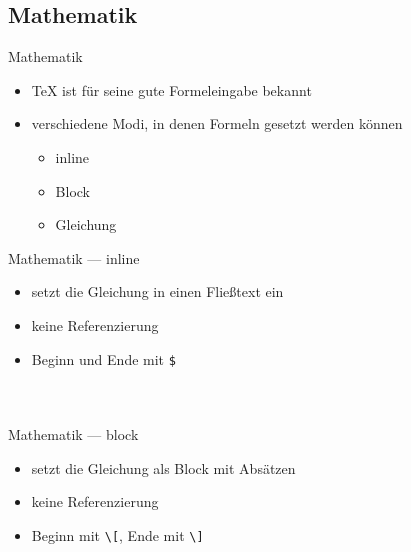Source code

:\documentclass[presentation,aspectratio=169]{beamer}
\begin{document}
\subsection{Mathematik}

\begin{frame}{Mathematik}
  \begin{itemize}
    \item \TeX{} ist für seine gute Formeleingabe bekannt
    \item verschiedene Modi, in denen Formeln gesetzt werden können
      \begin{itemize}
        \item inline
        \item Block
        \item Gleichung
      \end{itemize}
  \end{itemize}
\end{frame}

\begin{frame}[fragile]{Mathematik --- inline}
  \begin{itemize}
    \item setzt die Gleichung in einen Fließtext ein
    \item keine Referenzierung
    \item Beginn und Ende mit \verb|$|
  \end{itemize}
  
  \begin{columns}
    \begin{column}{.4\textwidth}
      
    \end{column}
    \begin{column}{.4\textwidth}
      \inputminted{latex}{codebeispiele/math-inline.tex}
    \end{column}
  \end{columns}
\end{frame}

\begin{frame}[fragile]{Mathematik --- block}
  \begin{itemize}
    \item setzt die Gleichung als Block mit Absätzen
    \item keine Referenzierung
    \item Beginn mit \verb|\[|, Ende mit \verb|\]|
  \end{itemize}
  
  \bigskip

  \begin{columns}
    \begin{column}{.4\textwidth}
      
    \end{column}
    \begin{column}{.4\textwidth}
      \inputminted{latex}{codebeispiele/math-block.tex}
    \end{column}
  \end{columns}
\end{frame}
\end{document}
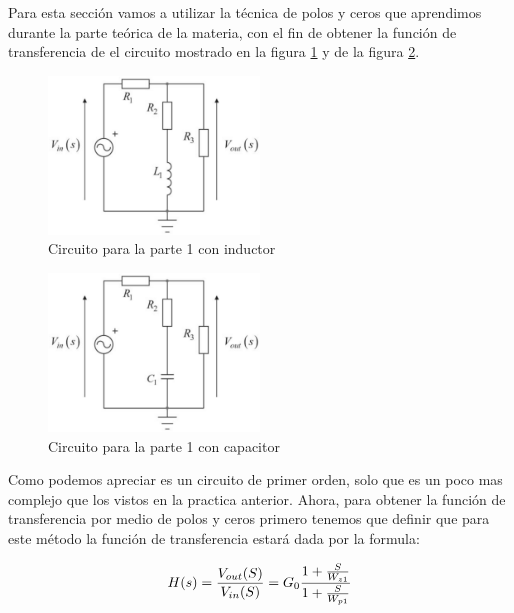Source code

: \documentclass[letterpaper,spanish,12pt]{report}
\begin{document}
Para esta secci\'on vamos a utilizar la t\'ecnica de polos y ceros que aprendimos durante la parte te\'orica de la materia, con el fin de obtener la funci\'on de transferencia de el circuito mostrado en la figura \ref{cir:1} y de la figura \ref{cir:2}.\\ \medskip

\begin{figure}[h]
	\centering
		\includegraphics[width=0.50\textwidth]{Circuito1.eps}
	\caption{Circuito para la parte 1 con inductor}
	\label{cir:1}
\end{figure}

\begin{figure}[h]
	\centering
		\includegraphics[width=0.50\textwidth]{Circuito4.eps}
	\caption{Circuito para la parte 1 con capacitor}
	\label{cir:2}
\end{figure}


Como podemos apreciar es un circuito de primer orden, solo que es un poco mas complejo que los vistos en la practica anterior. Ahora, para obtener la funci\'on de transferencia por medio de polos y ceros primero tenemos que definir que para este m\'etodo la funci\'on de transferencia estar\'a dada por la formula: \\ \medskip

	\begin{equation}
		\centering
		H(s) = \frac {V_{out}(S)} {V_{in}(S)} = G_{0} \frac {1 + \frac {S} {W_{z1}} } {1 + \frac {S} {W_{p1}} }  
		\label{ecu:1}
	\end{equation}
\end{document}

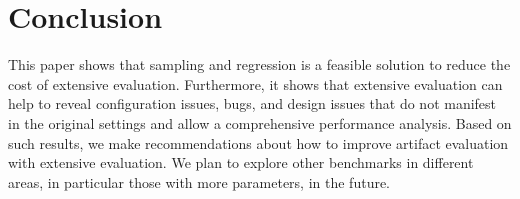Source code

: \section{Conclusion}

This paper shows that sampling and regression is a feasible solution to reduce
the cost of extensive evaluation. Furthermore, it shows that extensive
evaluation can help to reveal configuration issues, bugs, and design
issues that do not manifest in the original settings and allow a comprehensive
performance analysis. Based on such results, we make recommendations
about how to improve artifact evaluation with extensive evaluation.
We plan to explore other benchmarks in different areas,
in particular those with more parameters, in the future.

========

● **Exercise aim**
In the entries above, tally the lines containing the word "codebeispiele" and return only the tally.

● **Output below**
2